What to work on: Return every line below in which "construct" appears.

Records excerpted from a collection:
══════════

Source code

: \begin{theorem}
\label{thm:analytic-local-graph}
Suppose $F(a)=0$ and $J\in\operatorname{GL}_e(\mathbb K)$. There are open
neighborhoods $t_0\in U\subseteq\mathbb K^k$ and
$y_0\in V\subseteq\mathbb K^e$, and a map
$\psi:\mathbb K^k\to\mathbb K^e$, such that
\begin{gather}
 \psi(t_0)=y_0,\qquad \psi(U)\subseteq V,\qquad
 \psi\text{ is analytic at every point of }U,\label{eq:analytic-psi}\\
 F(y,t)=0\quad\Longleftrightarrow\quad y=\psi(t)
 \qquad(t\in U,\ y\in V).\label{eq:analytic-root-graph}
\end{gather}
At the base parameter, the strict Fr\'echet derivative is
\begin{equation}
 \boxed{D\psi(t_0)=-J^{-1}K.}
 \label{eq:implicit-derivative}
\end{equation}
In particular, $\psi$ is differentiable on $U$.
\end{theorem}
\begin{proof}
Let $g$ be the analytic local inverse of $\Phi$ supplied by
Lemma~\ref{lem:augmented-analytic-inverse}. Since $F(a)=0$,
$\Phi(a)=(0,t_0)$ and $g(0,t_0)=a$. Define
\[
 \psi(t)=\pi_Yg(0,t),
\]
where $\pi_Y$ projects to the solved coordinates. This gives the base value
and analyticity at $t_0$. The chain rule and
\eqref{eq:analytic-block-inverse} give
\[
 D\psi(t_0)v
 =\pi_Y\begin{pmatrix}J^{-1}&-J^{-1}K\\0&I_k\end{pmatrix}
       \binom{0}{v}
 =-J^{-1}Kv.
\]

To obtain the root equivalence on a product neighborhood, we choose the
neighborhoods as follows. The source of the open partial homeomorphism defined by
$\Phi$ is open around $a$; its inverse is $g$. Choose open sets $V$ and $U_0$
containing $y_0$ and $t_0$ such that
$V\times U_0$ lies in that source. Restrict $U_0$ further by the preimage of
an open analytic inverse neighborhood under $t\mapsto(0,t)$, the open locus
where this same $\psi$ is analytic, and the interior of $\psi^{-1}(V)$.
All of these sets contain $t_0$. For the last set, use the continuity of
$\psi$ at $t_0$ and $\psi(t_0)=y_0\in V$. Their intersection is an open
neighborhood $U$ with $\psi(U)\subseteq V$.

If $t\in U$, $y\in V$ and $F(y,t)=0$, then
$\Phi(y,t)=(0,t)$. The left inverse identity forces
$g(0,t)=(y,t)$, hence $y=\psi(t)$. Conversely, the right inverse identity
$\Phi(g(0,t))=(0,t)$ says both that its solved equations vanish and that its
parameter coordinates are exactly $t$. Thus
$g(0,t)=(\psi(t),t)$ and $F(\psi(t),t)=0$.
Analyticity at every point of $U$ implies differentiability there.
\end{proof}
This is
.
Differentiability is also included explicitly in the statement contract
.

══════════

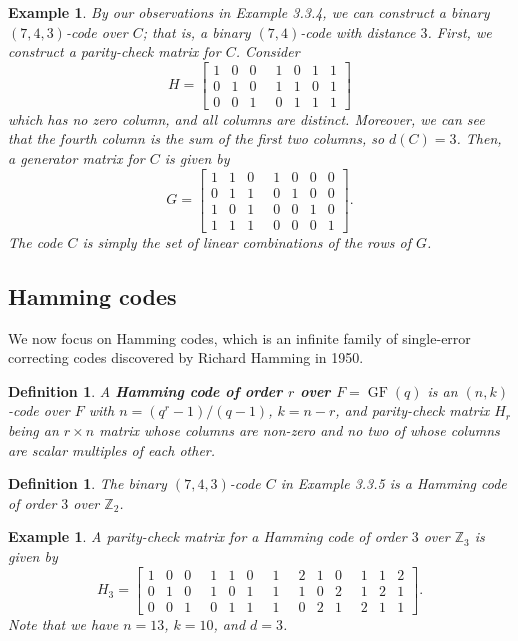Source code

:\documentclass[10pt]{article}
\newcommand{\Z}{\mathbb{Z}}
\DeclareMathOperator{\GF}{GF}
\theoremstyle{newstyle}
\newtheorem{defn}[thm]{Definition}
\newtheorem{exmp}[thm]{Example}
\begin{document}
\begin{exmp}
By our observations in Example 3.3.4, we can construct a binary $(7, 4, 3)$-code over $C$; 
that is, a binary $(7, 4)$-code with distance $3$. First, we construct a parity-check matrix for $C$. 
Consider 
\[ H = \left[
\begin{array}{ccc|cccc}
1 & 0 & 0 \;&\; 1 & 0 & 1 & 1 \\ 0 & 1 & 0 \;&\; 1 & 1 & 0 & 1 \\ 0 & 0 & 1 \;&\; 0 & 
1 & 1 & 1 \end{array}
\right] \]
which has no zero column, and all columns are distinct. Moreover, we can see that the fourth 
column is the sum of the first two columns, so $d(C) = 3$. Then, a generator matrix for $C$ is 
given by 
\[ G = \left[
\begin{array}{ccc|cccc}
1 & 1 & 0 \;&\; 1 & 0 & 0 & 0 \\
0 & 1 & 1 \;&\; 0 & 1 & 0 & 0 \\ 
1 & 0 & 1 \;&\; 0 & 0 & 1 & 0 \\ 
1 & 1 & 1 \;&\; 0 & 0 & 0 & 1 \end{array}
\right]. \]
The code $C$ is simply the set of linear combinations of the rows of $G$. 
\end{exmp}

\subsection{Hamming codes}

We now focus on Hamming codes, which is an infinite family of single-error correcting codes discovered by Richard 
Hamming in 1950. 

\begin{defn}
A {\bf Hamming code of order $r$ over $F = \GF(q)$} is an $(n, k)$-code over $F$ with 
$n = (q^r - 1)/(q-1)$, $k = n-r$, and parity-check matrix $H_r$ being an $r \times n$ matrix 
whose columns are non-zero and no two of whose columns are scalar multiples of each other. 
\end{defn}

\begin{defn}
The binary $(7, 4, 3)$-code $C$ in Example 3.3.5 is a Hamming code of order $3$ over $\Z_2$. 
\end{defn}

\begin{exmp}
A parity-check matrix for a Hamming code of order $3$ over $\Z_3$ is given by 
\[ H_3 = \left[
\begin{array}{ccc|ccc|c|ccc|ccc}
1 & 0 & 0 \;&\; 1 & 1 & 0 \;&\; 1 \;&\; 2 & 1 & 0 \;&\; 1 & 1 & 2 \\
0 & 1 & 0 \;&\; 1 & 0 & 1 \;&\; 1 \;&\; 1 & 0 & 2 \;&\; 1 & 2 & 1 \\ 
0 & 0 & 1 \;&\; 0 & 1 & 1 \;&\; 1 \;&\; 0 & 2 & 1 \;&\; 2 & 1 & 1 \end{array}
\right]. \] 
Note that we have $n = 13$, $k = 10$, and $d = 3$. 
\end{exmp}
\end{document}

══════════

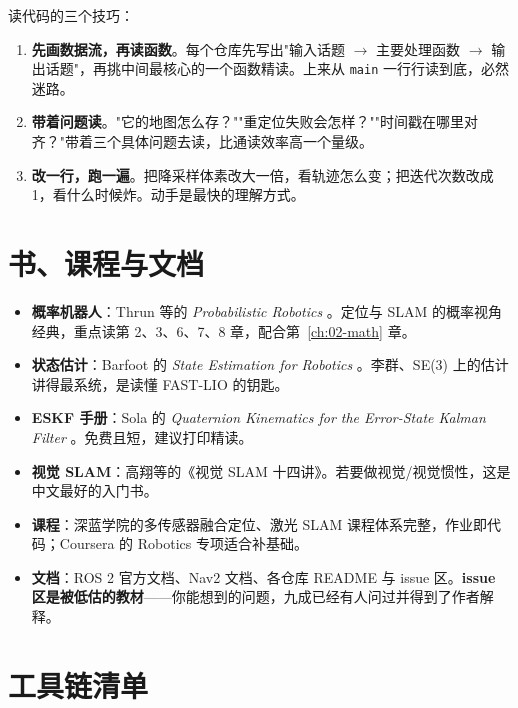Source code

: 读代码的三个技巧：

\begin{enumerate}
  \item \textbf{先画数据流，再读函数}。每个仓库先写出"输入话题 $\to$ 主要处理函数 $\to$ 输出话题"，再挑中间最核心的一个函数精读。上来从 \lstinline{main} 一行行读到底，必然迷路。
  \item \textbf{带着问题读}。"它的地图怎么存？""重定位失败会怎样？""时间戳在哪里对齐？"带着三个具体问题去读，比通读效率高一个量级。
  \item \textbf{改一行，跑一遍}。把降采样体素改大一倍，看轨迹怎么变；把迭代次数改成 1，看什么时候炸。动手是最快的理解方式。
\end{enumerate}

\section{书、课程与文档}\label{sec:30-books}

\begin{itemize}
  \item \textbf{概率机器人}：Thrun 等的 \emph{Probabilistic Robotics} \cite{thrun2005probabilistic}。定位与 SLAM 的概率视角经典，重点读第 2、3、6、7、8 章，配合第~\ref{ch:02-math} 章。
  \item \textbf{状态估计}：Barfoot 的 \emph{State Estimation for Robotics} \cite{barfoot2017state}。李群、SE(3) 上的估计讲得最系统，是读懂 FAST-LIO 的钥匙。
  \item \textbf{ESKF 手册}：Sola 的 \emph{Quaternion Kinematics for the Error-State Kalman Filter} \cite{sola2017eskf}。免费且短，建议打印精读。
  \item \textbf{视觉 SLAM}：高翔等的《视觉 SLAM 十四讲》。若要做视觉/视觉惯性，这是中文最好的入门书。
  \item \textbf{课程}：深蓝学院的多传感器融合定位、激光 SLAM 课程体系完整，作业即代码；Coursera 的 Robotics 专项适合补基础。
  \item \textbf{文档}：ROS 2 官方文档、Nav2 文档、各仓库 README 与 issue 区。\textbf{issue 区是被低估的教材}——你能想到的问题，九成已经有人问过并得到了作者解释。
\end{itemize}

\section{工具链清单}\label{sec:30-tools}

══════════

Solution:
By our observations in Example 3.3.4, we can construct a binary $(7, 4, 3)$-code over $C$; 
that is, a binary $(7, 4)$-code with distance $3$. First, we construct a parity-check matrix for $C$. 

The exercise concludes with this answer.